#### ACTIVITY:
Every line containing the word "Функциональное" must be pulled from the records.

*** Opening of PROVIDED RECORDS ***

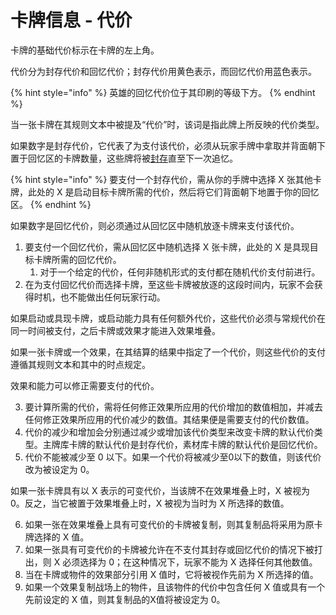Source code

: # 卡牌信息 - 代价

卡牌的基础代价标示在卡牌的左上角。

代价分为封存代价和回忆代价；封存代价用黄色表示，而回忆代价用蓝色表示。

{% hint style="info" %}
英雄的回忆代价位于其印刷的等级下方。
{% endhint %}

当一张卡牌在其规则文本中被提及“代价”时，该词是指此牌上所反映的代价类型。

如果数字是封存代价，它代表了为支付该代价，必须从玩家手牌中拿取并背面朝下置于回忆区的卡牌数量，这些牌将被[封存](../../yong-yu-ji/you-xi-shu-yu.md#reserve)直至下一次追忆。

{% hint style="info" %}
要支付一个封存代价，需从你的手牌中选择 X 张其他卡牌，此处的 X 是启动目标卡牌所需的代价，然后将它们背面朝下地置于你的回忆区。
{% endhint %}

如果数字是回忆代价，则必须通过从回忆区中随机放逐卡牌来支付该代价。

1. 要支付一个回忆代价，需从回忆区中随机选择 X 张卡牌，此处的 X 是具现目标卡牌所需的回忆代价。
   1. 对于一个给定的代价，任何非随机形式的支付都在随机代价支付前进行。
2. 在为支付回忆代价而选择卡牌，至这些卡牌被放逐的这段时间内，玩家不会获得时机，也不能做出任何玩家行动。

如果启动或具现卡牌，或启动能力具有任何额外代价，这些代价必须与常规代价在同一时间被支付，之后卡牌或效果才能进入效果堆叠。

如果一张卡牌或一个效果，在其结算的结果中指定了一个代价，则这些代价的支付遵循其规则文本和其中的时点规定。

效果和能力可以修正需要支付的代价。

3. 要计算所需的代价，需将任何修正效果所应用的代价增加的数值相加，并减去任何修正效果所应用的代价减少的数值。其结果便是需要支付的代价数值。
4. 代价的减少和增加会分别通过减少或增加该代价类型来改变卡牌的默认代价类型。主牌库卡牌的默认代价是封存代价，素材库卡牌的默认代价是回忆代价。
5. 代价不能被减少至 0 以下。如果一个代价将被减少至0以下的数值，则该代价改为被设定为 0。

如果一张卡牌具有以 X 表示的可变代价，当该牌不在效果堆叠上时，X 被视为 0。反之，当它被置于效果堆叠上时，X 被视为当时为 X 所选择的数值。

6. 如果一张在效果堆叠上具有可变代价的卡牌被复制，则其复制品将采用为原卡牌选择的 X 值。
7. 如果一张具有可变代价的卡牌被允许在不支付其封存或回忆代价的情况下被打出，则 X 必须选择为 0；在这种情况下，玩家不能为 X 选择任何其他数值。
8. 当在卡牌或物件的效果部分引用 X 值时，它将被视作先前为 X 所选择的值。
9. 如果一个效果复制战场上的物件，且该物件的代价中包含任何 X 值或具有一个先前设定的 X 值，则其复制品的X值将被设定为 0。

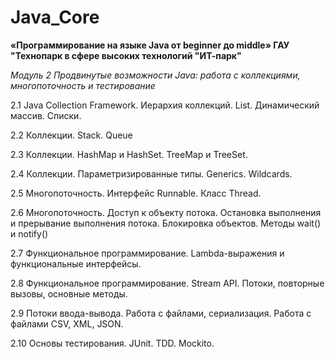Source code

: # Java_Core

**«Программирование на языке Java от beginner до middle»
ГАУ "Технопарк в сфере высоких технологий "ИТ-парк"**

*Модуль 2
Продвинутые возможности Java: работа с коллекциями, многопоточность и тестирование*

2.1 Java Collection Framework. Иерархия коллекций. List. Динамический массив. Списки. 

2.2 Коллекции. Stack. Queue 

2.3 Коллекции. HashMap и HashSet. TreeMap и TreeSet. 

2.4 Коллекции. Параметризированные типы. Generics. Wildcards. 

2.5 Многопоточность. Интерфейс Runnable. Класс Thread. 

2.6 Многопоточность. Доступ к объекту потока. Остановка выполнения и прерывание выполнения потока. Блокировка объектов. Методы wait() и notify() 

2.7 Функциональное программирование. Lambda-выражения и функциональные интерфейсы. 

2.8 Функциональное программирование. Stream API. Потоки, повторные вызовы, основные методы. 

2.9 Потоки ввода-вывода. Работа с файлами, сериализация. Работа с файлами CSV, XML, JSON. 

2.10 Основы тестирования. JUnit. TDD. Mockito.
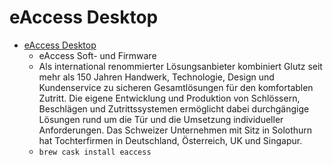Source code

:# eAccess Desktop
- [eAccess Desktop](https://glutz.com/service/download/software-and-firmware/)
  -  eAccess Soft- und Firmware
  - Als international renommierter Lösungsanbieter kombiniert Glutz seit mehr als 150 Jahren Handwerk, Technologie, Design und Kundenservice zu sicheren Gesamtlösungen für den komfortablen Zutritt. Die eigene Entwicklung und Produktion von Schlössern, Beschlägen und Zutrittssystemen ermöglicht dabei durchgängige Lösungen rund um die Tür und die Umsetzung individueller Anforderungen. Das Schweizer Unternehmen mit Sitz in Solothurn hat Tochterfirmen in Deutschland, Österreich, UK und Singapur.
  - `brew cask install eaccess`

*** Close of PROVIDED RECORDS ***

#### WRITTEN SOLUTION:
2.7 Функциональное программирование. Lambda-выражения и функциональные интерфейсы. 
2.8 Функциональное программирование. Stream API. Потоки, повторные вызовы, основные методы. 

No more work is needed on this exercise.